Items listed in a dataset
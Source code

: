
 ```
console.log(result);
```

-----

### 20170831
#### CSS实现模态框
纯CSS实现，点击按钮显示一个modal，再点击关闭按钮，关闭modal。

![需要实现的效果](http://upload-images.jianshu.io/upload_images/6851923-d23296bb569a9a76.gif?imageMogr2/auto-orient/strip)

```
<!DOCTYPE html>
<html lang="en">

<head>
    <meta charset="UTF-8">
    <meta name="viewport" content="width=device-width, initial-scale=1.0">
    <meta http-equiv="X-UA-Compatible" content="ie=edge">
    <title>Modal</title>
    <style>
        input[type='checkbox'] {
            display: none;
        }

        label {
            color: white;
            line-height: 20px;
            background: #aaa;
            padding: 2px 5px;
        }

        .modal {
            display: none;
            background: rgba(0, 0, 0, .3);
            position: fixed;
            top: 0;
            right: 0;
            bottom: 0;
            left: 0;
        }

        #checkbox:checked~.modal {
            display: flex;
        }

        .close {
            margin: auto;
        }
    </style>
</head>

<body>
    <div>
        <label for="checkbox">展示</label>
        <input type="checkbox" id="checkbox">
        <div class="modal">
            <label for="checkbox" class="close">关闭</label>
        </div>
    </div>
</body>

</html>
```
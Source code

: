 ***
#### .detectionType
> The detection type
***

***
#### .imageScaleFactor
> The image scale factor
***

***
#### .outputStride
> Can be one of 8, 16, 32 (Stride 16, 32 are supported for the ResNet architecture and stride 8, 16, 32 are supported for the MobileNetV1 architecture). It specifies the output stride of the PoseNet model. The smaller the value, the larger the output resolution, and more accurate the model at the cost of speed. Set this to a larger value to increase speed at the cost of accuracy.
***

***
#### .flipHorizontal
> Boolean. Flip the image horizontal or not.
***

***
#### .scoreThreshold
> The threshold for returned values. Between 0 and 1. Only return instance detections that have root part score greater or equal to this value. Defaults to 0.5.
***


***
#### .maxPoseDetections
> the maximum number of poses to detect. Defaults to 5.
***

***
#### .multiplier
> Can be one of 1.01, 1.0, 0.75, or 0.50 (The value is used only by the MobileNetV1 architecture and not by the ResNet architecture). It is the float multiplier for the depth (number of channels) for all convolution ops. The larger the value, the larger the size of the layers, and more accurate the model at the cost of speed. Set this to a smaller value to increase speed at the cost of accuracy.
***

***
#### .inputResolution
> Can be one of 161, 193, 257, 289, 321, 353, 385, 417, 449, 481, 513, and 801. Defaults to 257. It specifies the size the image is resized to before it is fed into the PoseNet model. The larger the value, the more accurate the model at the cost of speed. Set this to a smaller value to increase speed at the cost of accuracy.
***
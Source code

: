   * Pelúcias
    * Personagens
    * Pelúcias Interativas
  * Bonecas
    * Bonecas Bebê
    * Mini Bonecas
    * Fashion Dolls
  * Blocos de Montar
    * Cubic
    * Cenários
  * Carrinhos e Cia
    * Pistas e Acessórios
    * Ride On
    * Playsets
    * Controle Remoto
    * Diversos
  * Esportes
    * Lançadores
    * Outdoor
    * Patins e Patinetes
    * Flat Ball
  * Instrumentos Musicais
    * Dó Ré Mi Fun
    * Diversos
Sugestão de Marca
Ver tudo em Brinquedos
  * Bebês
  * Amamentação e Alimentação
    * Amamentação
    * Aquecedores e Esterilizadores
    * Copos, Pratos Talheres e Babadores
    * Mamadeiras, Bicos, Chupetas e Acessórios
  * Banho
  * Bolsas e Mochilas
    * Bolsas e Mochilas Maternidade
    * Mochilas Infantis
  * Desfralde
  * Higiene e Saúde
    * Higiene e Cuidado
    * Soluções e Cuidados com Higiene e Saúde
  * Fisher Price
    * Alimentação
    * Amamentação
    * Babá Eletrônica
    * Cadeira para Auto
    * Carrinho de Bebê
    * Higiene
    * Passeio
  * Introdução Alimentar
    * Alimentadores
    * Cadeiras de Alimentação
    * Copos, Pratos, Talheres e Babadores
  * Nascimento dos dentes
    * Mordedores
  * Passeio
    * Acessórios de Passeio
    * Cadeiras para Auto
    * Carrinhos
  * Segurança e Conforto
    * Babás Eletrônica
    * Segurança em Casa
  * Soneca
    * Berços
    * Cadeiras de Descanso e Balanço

* **EXERCISE INSTRUCTIONS**: Copy the records. Each line should match exactly.

* **OUTPUT FOR THIS EXERCISE**:
Source code

:
 ```
console.log(result);
```

-----

### 20170831
#### CSS实现模态框
纯CSS实现，点击按钮显示一个modal，再点击关闭按钮，关闭modal。

![需要实现的效果](http://upload-images.jianshu.io/upload_images/6851923-d23296bb569a9a76.gif?imageMogr2/auto-orient/strip)

```
<!DOCTYPE html>
<html lang="en">

<head>
    <meta charset="UTF-8">
    <meta name="viewport" content="width=device-width, initial-scale=1.0">
    <meta http-equiv="X-UA-Compatible" content="ie=edge">
    <title>Modal</title>
    <style>
        input[type='checkbox'] {
            display: none;
        }

        label {
            color: white;
            line-height: 20px;
            background: #aaa;
            padding: 2px 5px;
        }

        .modal {
            display: none;
            background: rgba(0, 0, 0, .3);
            position: fixed;
            top: 0;
            right: 0;
            bottom: 0;
            left: 0;
        }

        #checkbox:checked~.modal {
            display: flex;
        }

        .close {
            margin: auto;
        }
    </style>
</head>

<body>
    <div>
        <label for="checkbox">展示</label>
        <input type="checkbox" id="checkbox">
        <div class="modal">
            <label for="checkbox" class="close">关闭</label>
        </div>
    </div>
</body>

</html>
```
Source code

: ***
#### .detectionType
> The detection type
***

***
#### .imageScaleFactor
> The image scale factor
***

***
#### .outputStride
> Can be one of 8, 16, 32 (Stride 16, 32 are supported for the ResNet architecture and stride 8, 16, 32 are supported for the MobileNetV1 architecture). It specifies the output stride of the PoseNet model. The smaller the value, the larger the output resolution, and more accurate the model at the cost of speed. Set this to a larger value to increase speed at the cost of accuracy.
***

***
#### .flipHorizontal
> Boolean. Flip the image horizontal or not.
***

***
#### .scoreThreshold
> The threshold for returned values. Between 0 and 1. Only return instance detections that have root part score greater or equal to this value. Defaults to 0.5.
***


***
#### .maxPoseDetections
> the maximum number of poses to detect. Defaults to 5.
***

***
#### .multiplier
> Can be one of 1.01, 1.0, 0.75, or 0.50 (The value is used only by the MobileNetV1 architecture and not by the ResNet architecture). It is the float multiplier for the depth (number of channels) for all convolution ops. The larger the value, the larger the size of the layers, and more accurate the model at the cost of speed. Set this to a smaller value to increase speed at the cost of accuracy.
***

***
#### .inputResolution
> Can be one of 161, 193, 257, 289, 321, 353, 385, 417, 449, 481, 513, and 801. Defaults to 257. It specifies the size the image is resized to before it is fed into the PoseNet model. The larger the value, the more accurate the model at the cost of speed. Set this to a smaller value to increase speed at the cost of accuracy.
***
Source code

:   * Pelúcias
    * Personagens
    * Pelúcias Interativas
  * Bonecas
    * Bonecas Bebê
    * Mini Bonecas
    * Fashion Dolls
  * Blocos de Montar
    * Cubic
    * Cenários
  * Carrinhos e Cia
    * Pistas e Acessórios
    * Ride On
    * Playsets
    * Controle Remoto
    * Diversos
  * Esportes
    * Lançadores
    * Outdoor
    * Patins e Patinetes
    * Flat Ball
  * Instrumentos Musicais
    * Dó Ré Mi Fun
    * Diversos
Sugestão de Marca
Ver tudo em Brinquedos
  * Bebês
  * Amamentação e Alimentação
    * Amamentação
    * Aquecedores e Esterilizadores
    * Copos, Pratos Talheres e Babadores
    * Mamadeiras, Bicos, Chupetas e Acessórios
  * Banho
  * Bolsas e Mochilas
    * Bolsas e Mochilas Maternidade
    * Mochilas Infantis
  * Desfralde
  * Higiene e Saúde
    * Higiene e Cuidado
    * Soluções e Cuidados com Higiene e Saúde
  * Fisher Price
    * Alimentação
    * Amamentação
    * Babá Eletrônica
    * Cadeira para Auto
    * Carrinho de Bebê
    * Higiene
    * Passeio
  * Introdução Alimentar
    * Alimentadores
    * Cadeiras de Alimentação
    * Copos, Pratos, Talheres e Babadores
  * Nascimento dos dentes
    * Mordedores
  * Passeio
    * Acessórios de Passeio
    * Cadeiras para Auto
    * Carrinhos
  * Segurança e Conforto
    * Babás Eletrônica
    * Segurança em Casa
  * Soneca
    * Berços
    * Cadeiras de Descanso e Balanço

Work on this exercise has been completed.